══ EXCERPTED RECORDS

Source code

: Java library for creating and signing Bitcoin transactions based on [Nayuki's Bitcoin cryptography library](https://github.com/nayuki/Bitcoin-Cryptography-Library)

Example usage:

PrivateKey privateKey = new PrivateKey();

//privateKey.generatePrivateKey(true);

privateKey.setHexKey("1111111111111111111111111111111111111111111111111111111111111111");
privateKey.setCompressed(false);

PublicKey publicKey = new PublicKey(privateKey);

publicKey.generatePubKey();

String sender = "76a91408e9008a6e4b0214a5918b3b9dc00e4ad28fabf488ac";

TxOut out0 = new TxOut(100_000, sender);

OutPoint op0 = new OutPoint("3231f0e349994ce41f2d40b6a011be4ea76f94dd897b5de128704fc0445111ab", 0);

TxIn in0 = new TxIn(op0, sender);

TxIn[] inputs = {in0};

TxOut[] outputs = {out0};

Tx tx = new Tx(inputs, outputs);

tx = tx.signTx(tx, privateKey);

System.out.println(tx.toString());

════
══ EXCERPTED RECORDS

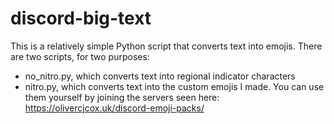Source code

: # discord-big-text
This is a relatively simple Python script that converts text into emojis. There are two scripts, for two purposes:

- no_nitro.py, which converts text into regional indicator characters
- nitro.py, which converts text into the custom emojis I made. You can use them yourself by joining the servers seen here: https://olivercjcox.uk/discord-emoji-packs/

════
══ EXCERPTED RECORDS

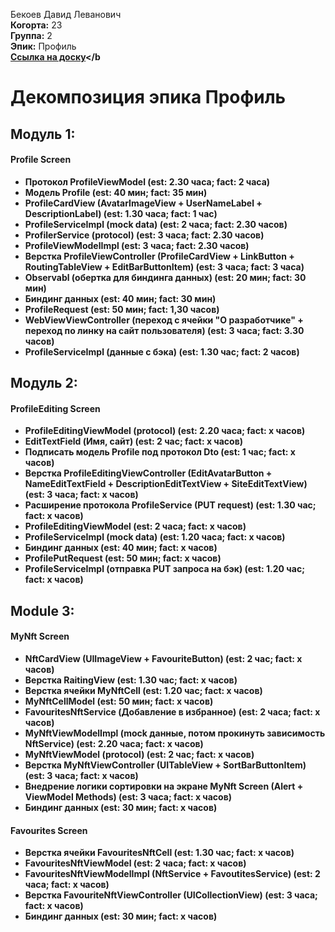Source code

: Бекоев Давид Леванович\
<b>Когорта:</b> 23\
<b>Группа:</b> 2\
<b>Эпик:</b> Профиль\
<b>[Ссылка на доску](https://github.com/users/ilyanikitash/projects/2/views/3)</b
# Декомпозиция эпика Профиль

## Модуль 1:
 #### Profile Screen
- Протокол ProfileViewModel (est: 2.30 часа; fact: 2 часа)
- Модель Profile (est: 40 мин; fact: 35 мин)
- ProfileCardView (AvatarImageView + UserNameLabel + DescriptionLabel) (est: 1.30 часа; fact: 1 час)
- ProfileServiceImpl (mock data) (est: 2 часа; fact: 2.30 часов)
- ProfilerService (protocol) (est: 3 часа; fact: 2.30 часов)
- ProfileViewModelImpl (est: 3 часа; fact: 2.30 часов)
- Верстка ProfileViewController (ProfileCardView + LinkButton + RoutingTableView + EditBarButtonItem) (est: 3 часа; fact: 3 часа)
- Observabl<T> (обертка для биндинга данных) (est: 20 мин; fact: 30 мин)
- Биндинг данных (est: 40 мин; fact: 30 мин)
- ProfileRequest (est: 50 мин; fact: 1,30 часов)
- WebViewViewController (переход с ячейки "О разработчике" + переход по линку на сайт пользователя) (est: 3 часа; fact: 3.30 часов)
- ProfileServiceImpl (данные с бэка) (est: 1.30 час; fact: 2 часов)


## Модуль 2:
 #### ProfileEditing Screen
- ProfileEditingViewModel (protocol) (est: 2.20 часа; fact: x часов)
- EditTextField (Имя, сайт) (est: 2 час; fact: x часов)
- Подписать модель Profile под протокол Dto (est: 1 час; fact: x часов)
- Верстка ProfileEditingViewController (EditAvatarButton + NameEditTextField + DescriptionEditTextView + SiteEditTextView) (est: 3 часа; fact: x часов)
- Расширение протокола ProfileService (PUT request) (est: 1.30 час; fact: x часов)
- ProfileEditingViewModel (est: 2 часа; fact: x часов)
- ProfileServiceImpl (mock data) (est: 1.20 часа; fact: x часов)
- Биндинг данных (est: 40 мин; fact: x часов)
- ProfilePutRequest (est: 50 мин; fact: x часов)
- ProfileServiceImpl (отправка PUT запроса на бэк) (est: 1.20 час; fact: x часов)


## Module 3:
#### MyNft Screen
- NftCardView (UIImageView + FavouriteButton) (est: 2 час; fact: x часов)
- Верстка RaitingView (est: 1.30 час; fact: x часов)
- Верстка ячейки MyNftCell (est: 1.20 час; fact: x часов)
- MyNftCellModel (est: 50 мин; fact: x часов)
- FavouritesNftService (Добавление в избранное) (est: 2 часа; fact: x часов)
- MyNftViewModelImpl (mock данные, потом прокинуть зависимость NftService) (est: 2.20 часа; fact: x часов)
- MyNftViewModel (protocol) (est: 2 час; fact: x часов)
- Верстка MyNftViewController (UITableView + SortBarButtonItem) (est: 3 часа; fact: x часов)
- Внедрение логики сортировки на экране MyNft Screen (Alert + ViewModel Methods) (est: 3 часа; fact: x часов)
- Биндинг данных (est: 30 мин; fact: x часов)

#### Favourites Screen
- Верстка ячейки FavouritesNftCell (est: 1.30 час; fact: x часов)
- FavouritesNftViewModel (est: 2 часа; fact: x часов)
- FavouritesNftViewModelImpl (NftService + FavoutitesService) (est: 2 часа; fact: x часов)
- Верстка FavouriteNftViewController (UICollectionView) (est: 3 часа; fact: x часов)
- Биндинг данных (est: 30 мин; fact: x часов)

════

**WHAT THIS TASK INVOLVES:** Copy out only the lines of the records above from the one with "<b>Эпик:</b> Профиль\" through the one with "- EditTextField (Имя, сайт)", exactly as they stand, both included.

**ANSWER AREA:**
<b>Эпик:</b> Профиль\
<b>[Ссылка на доску](https://github.com/users/ilyanikitash/projects/2/views/3)</b
# Декомпозиция эпика Профиль

## Модуль 1:
 #### Profile Screen
- Протокол ProfileViewModel (est: 2.30 часа; fact: 2 часа)
- Модель Profile (est: 40 мин; fact: 35 мин)
- ProfileCardView (AvatarImageView + UserNameLabel + DescriptionLabel) (est: 1.30 часа; fact: 1 час)
- ProfileServiceImpl (mock data) (est: 2 часа; fact: 2.30 часов)
- ProfilerService (protocol) (est: 3 часа; fact: 2.30 часов)
- ProfileViewModelImpl (est: 3 часа; fact: 2.30 часов)
- Верстка ProfileViewController (ProfileCardView + LinkButton + RoutingTableView + EditBarButtonItem) (est: 3 часа; fact: 3 часа)
- Observabl<T> (обертка для биндинга данных) (est: 20 мин; fact: 30 мин)
- Биндинг данных (est: 40 мин; fact: 30 мин)
- ProfileRequest (est: 50 мин; fact: 1,30 часов)
- WebViewViewController (переход с ячейки "О разработчике" + переход по линку на сайт пользователя) (est: 3 часа; fact: 3.30 часов)
- ProfileServiceImpl (данные с бэка) (est: 1.30 час; fact: 2 часов)


## Модуль 2:
 #### ProfileEditing Screen
- ProfileEditingViewModel (protocol) (est: 2.20 часа; fact: x часов)
- EditTextField (Имя, сайт) (est: 2 час; fact: x часов)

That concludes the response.